CCM3 as applied to an idealized all land zonally symmetric planet, Terra Blanda 3

• Main Author: Mahajan, Salil
• Other Authors: North, Gerald R.
• Format: Others
• Language: en_US
• Published: Texas A&M University 2005
• Subjects: CCM3; Terra Blanda; all land planet; idealized; zonally symmmetric; solar forcings; steady heat source forcings; fluctuation dissipation theorem; extreme value statistics; temporal and spatial analysis of the surface temperature field; linearity of response
• Online Access: http://hdl.handle.net/1969.1/1422

Community Climate Model 3 (CCM3) is run on an idealized all land zonally symmetric planet (Terra Blanda) with no seasonality, no snow and fixed soil moisture to obtain a stationary time series effectively much longer than conventional runs with geography and seasons. The surface temperature field generated is studied to analyze the spatial and temporal spectra, estimate the length scale and time scale of the model, and test the linearity of response to periodic and steady heat source forcings.

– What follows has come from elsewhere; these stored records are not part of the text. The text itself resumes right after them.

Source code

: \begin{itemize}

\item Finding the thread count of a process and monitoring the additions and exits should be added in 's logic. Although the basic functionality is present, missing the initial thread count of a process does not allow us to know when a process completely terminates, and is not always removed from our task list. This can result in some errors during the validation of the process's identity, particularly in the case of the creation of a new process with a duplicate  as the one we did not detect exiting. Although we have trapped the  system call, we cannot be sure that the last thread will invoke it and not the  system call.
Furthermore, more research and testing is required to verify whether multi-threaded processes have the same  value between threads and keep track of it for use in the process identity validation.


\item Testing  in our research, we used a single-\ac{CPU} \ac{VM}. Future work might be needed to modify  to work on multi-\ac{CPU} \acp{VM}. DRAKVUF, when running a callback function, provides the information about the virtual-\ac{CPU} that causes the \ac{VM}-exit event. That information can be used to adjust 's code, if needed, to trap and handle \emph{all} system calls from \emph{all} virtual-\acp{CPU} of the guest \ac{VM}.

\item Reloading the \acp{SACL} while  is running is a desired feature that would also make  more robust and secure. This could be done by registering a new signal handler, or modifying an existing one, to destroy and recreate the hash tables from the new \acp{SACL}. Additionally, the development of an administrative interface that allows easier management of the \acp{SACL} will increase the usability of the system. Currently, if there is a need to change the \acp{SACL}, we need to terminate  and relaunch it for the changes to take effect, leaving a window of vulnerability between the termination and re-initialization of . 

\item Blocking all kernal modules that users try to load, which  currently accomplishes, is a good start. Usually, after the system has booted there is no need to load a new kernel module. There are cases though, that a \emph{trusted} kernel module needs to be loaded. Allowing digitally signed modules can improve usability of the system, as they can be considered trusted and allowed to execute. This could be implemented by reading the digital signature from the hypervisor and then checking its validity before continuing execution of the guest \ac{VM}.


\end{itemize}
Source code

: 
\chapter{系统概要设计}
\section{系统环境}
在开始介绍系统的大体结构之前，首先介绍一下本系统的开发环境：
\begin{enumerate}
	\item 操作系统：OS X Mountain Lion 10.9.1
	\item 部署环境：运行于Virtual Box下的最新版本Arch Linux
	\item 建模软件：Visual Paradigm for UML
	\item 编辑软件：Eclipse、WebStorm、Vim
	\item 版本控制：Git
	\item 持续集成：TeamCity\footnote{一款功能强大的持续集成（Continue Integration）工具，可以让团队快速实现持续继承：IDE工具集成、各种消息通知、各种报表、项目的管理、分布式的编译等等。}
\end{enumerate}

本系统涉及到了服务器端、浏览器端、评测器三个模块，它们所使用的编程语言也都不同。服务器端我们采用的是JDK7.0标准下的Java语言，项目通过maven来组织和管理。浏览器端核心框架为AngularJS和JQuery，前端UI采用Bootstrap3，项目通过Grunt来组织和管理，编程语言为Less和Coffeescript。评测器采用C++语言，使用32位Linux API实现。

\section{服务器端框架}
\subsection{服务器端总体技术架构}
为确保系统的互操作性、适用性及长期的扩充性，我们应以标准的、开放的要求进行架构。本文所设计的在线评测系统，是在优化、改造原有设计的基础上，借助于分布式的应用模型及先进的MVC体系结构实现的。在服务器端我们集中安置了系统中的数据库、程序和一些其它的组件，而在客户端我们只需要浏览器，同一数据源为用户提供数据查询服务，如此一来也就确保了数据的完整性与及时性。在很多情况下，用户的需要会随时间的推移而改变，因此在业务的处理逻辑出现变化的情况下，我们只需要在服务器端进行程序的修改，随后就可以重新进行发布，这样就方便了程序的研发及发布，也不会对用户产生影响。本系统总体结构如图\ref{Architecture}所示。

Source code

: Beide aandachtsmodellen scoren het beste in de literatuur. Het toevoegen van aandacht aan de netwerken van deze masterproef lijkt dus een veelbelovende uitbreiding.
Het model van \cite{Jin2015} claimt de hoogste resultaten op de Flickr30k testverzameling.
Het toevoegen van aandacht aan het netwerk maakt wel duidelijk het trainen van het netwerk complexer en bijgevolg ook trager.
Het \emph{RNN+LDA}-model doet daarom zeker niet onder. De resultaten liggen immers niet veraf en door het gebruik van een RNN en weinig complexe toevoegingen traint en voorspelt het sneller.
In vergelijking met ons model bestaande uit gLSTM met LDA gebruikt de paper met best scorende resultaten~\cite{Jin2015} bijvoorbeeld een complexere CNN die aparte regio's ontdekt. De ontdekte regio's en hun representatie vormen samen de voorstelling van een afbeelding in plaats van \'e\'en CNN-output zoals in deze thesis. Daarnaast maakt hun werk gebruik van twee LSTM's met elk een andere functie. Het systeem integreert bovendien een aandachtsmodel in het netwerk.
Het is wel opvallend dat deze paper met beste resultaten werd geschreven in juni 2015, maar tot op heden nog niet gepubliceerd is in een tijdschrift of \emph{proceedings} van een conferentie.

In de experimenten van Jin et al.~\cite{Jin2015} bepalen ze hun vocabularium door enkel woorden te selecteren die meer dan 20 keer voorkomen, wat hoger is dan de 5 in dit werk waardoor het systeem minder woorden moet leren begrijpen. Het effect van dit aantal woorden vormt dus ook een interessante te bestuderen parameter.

The length scale of the model is found to be in the range of 1000-2000 km and the time scale is estimated to be 24 days for the global average surface temperature field. The response of the global average temperature is found to be fairly linear to periodic and the steady heat source forcings. The results obtained are compared with the results of a similar study that used CCM0. Fluctuation Dissipation theorem is also tested for applicability on CCM3. The response of the surface temperature field to a step function forcing is demonstrated to be very similar to the decay of naturally occurring anomalies, and the auto-correlation function. Return period of surface temperature anomalies is also studied. It is observed that the length of the data obtained from CCM3, though sufficient for analysis of first and second moments, is significantly deficient for return period analysis. An AR1 process is simulated to model the global averaged surface temperature of Terra Blanda 3 to assess the sampling error associated with short runs.